El tercer gran argumento clásico en la perspectiva reactiva y conservadora ante las dinámicas de cambio es el de las amenazas, los peligros o las consecuencias no previstas e inaceptables que el proceso de cambio va a provocar. Aquí el sector más puramente reaccionario del nacionalismo español ha desencadenado un sinfín de perspectivas apocalípticas que hacen palidecer las plagas bíblicas. La fractura de España; el saqueo de la economía del país; la desatada avaricia catalana, definitivamente insolidaria con los más necesitados del resto de España; la voluntad de generar un sistema de derechos totalmente distinto, y la amenaza de expulsión de los que no hablaran catalán han sido algunas de las perlas que se han ido desgranando en estos largos meses de acoso y mixtificación. En Cataluña el argumentario amenazador ha jugado más con el posible proceso de descafeinado de ese procedimiento y con la pérdida de potencial de reconocimiento de la diversidad catalana que acabaría teniendo la generalización posterior de los acuerdos alcanzados.

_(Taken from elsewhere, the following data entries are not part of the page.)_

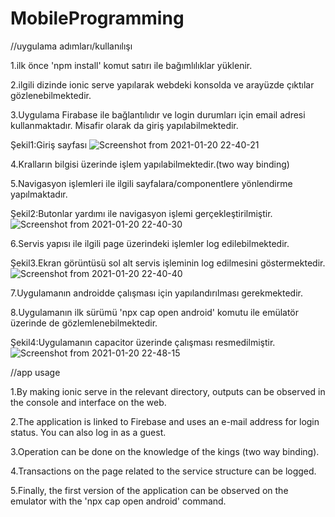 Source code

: # MobileProgramming

//uygulama adımları/kullanılışı

1.ilk önce 'npm install' komut satırı ile bağımlılıklar yüklenir.

2.ilgili dizinde ionic serve yapılarak webdeki konsolda ve arayüzde çıktılar gözlenebilmektedir.

3.Uygulama Firabase ile bağlantılıdır ve login durumları için email adresi kullanmaktadır.
  Misafir olarak da giriş yapılabilmektedir.

Şekil1:Giriş sayfası
![Screenshot from 2021-01-20 22-40-21](https://user-images.githubusercontent.com/40118057/105227200-0dbfb900-5b72-11eb-9e3e-9ae07e177be2.png)

4.Kralların bilgisi üzerinde işlem yapılabilmektedir.(two way binding)
  
5.Navigasyon işlemleri ile ilgili sayfalara/componentlere yönlendirme yapılmaktadır.

Şekil2:Butonlar yardımı ile navigasyon işlemi gerçekleştirilmiştir.
![Screenshot from 2021-01-20 22-40-30](https://user-images.githubusercontent.com/40118057/105227272-25973d00-5b72-11eb-91d8-cd868937cf90.png)

6.Servis yapısı ile ilgili page üzerindeki işlemler log edilebilmektedir.

Şekil3.Ekran görüntüsü sol alt servis işleminin log edilmesini göstermektedir.
![Screenshot from 2021-01-20 22-40-40](https://user-images.githubusercontent.com/40118057/105227303-2f20a500-5b72-11eb-9a97-3c12a21e8eef.png)

7.Uygulamanın androidde çalışması için yapılandırılması gerekmektedir.

8.Uygulamanın ilk sürümü 'npx cap open android' komutu ile emülatör üzerinde de 
  gözlemlenebilmektedir.
  
Şekil4:Uygulamanın capacitor üzerinde çalışması resmedilmiştir.
![Screenshot from 2021-01-20 22-48-15](https://user-images.githubusercontent.com/40118057/105227318-33e55900-5b72-11eb-83e5-90adce123154.png)
  


//app usage

1.By making ionic serve in the relevant directory, outputs can be observed in the console 
  and interface on the web.

2.The application is linked to Firebase and uses an e-mail address for login status. 
  You can also log in as a guest.
  
3.Operation can be done on the knowledge of the kings (two way binding).

4.Transactions on the page related to the service structure can be logged.

5.Finally, the first version of the application can be observed on the emulator with 
  the 'npx cap open android' command.
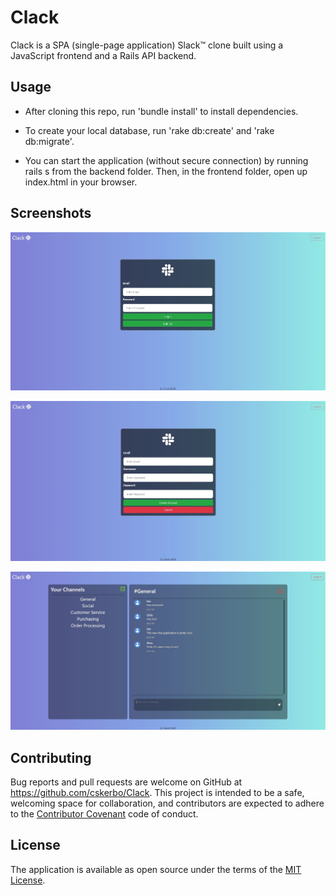 # Clack

Clack is a SPA (single-page application) Slack™ clone built using a JavaScript frontend and a Rails API backend.
 
## Usage

* After cloning this repo, run 'bundle install' to install dependencies.

* To create your local database, run 'rake db:create' and 'rake db:migrate'.

* You can start the application (without secure connection) by running rails s from the backend folder. Then, in the frontend folder, open up index.html in your browser.

## Screenshots

![Login](frontend/images/login.JPG)

![Signup](frontend/images/signup.JPG)

![Main Page](frontend/images/main_page.JPG)

## Contributing

Bug reports and pull requests are welcome on GitHub at https://github.com/cskerbo/Clack. This project is intended to be a safe, welcoming space for collaboration, and contributors are expected to adhere to the [Contributor Covenant](http://contributor-covenant.org) code of conduct.

## License

The application is available as open source under the terms of the [MIT License](https://opensource.org/licenses/MIT). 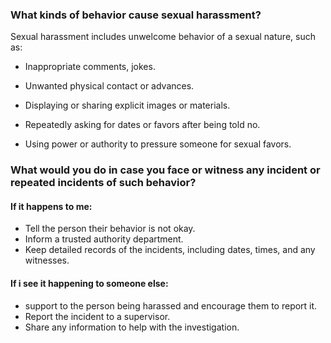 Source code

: ### What kinds of behavior cause sexual harassment?

Sexual harassment includes unwelcome behavior of a sexual nature, such as:

- Inappropriate comments, jokes.

- Unwanted physical contact or advances.

- Displaying or sharing explicit images or materials.

- Repeatedly asking for dates or favors after being told no.

- Using power or authority to pressure someone for sexual favors.

### What would you do in case you face or witness any incident or repeated incidents of such behavior?

#### If it happens to me:

- Tell the person their behavior is not okay.
- Inform a trusted authority department.
- Keep detailed records of the incidents, including dates, times, and any witnesses.

#### If i see it happening to someone else:

- support to the person being harassed and encourage them to report it.
- Report the incident to a supervisor.
- Share any information to help with the investigation.
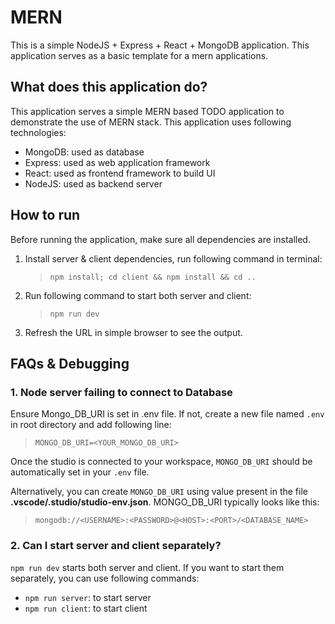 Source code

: # MERN

This is a simple NodeJS + Express + React + MongoDB application. This application serves as a basic template for a mern applications.

What does this application do?
-------------------------------
This application serves a simple MERN based TODO application to demonstrate the use of MERN stack. This application uses following technologies:
- MongoDB: used as database
- Express: used as web application framework
- React: used as frontend framework to build UI
- NodeJS: used as backend server


## How to run

Before running the application, make sure all dependencies are installed. 

1. Install server & client dependencies, run following command in terminal:
   > `npm install; cd client && npm install && cd ..`

2. Run following command to start both server and client:
   > `npm run dev`

3. Refresh the URL in simple browser to see the output.



## FAQs & Debugging

### 1. Node server failing to connect to Database

   Ensure Mongo_DB_URI is set in .env file. If not, create a new file named `.env` in root directory and add following line:
   > `MONGO_DB_URI=<YOUR_MONGO_DB_URI>`

   Once the studio is connected to your workspace, `MONGO_DB_URI` should be automatically set in your `.env` file.

   Alternatively, you can create `MONGO_DB_URI` using value present in the file **.vscode/.studio/studio-env.json**.
   MONGO_DB_URI typically looks like this:
> `mongodb://<USERNAME>:<PASSWORD>@<HOST>:<PORT>/<DATABASE_NAME>`

### 2. Can I start server and client separately?   
   `npm run dev` starts both server and client. If you want to start them separately, you can use following commands:
   - `npm run server`: to start server
   - `npm run client`: to start client
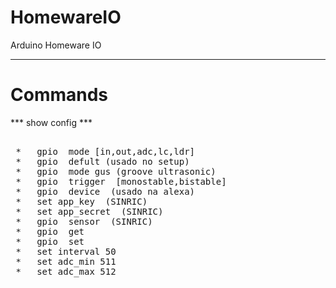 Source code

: # HomewareIO
Arduino Homeware IO

---

# Commands
*** show config ***

<pre>   
 *   gpio <pin> mode [in,out,adc,lc,ldr]
 *   gpio <pin> defult <n>(usado no setup)
 *   gpio <pin> mode gus (groove ultrasonic)
 *   gpio <pin> trigger <pin> [monostable,bistable]
 *   gpio <pin> device <onoff,dimmable> (usado na alexa)
 *   set app_key <x> (SINRIC)
 *   set app_secret <x> (SINRIC)
 *   gpio <pin> sensor <deviceId> (SINRIC)
 *   gpio <pin> get
 *   gpio <pin> set <n>
 *   set interval 50
 *   set adc_min 511
 *   set adc_max 512

</pre>

#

Desde el lado más proclive al cambio, el argumentario tiende a minusvalorar las críticas reactivas, aludiendo a que todo proceso de cambio acaba reforzando procesos anteriores y permite seguir avanzando; a que lo que sería absurdo y fútil sería oponerse a los cambios históricos ya en marcha y a que los peligros están más bien en no cambiar. Ese conjunto de argumentos han estado y están presentes también en el debate del Estatut. Y permiten hoy que se hagan lecturas más positivas de la dinámica de acuerdo, entendiendo que ello no cierra nada y que las mejoras son tan sustanciales que van mucho más allá de un pacto del Majestic renovado. En efecto, si por un lado es cierto que la perspectiva de acuerdo y de transacción se aleja del modelo bilateral de nuevo cuño que establecía el texto aprobado por el Parlament el pasado septiembre en las relaciones Estado-Generalitat, también está claro que el marco competencial resultante es clara y sustancialmente mejor que el que teníamos. Tampoco nos acercamos al modelo de cuasiconcierto en materia de financiación, pero la resultante final y la posibilidad de construir un marco tributario propio no pueden en absoluto desdeñarse. No se acepta la inclusión jurídica de nación, pero el agujero en la línea de flotación del uninacionalismo español no dejará de crecer, como comprobaremos en pocas semanas en Euskadi. En definitiva, el texto final que salga de las Cortes y que se deberá someter a referéndum en Cataluña no provocará entusiasmos en los que esperaban más de ese agotador proceso, pero dejará notablemente desarmados a los que pretendían cercenar de raíz la perspectiva de mejorar el autogobierno catalán. Del largo proceso deliberativo sale reforzada la legitimidad del sistema para contener un conflicto presentado por algunos en forma agonística y que no ha quedado para nada resuelto. Y todos hemos aprendido que seguimos pudiendo estar en desacuerdo y en conflicto, sin dar la razón a los que siempre temen lo peor.
Joan Subirats es catedrático de Ciencia Política de la Universidad de Barcelona.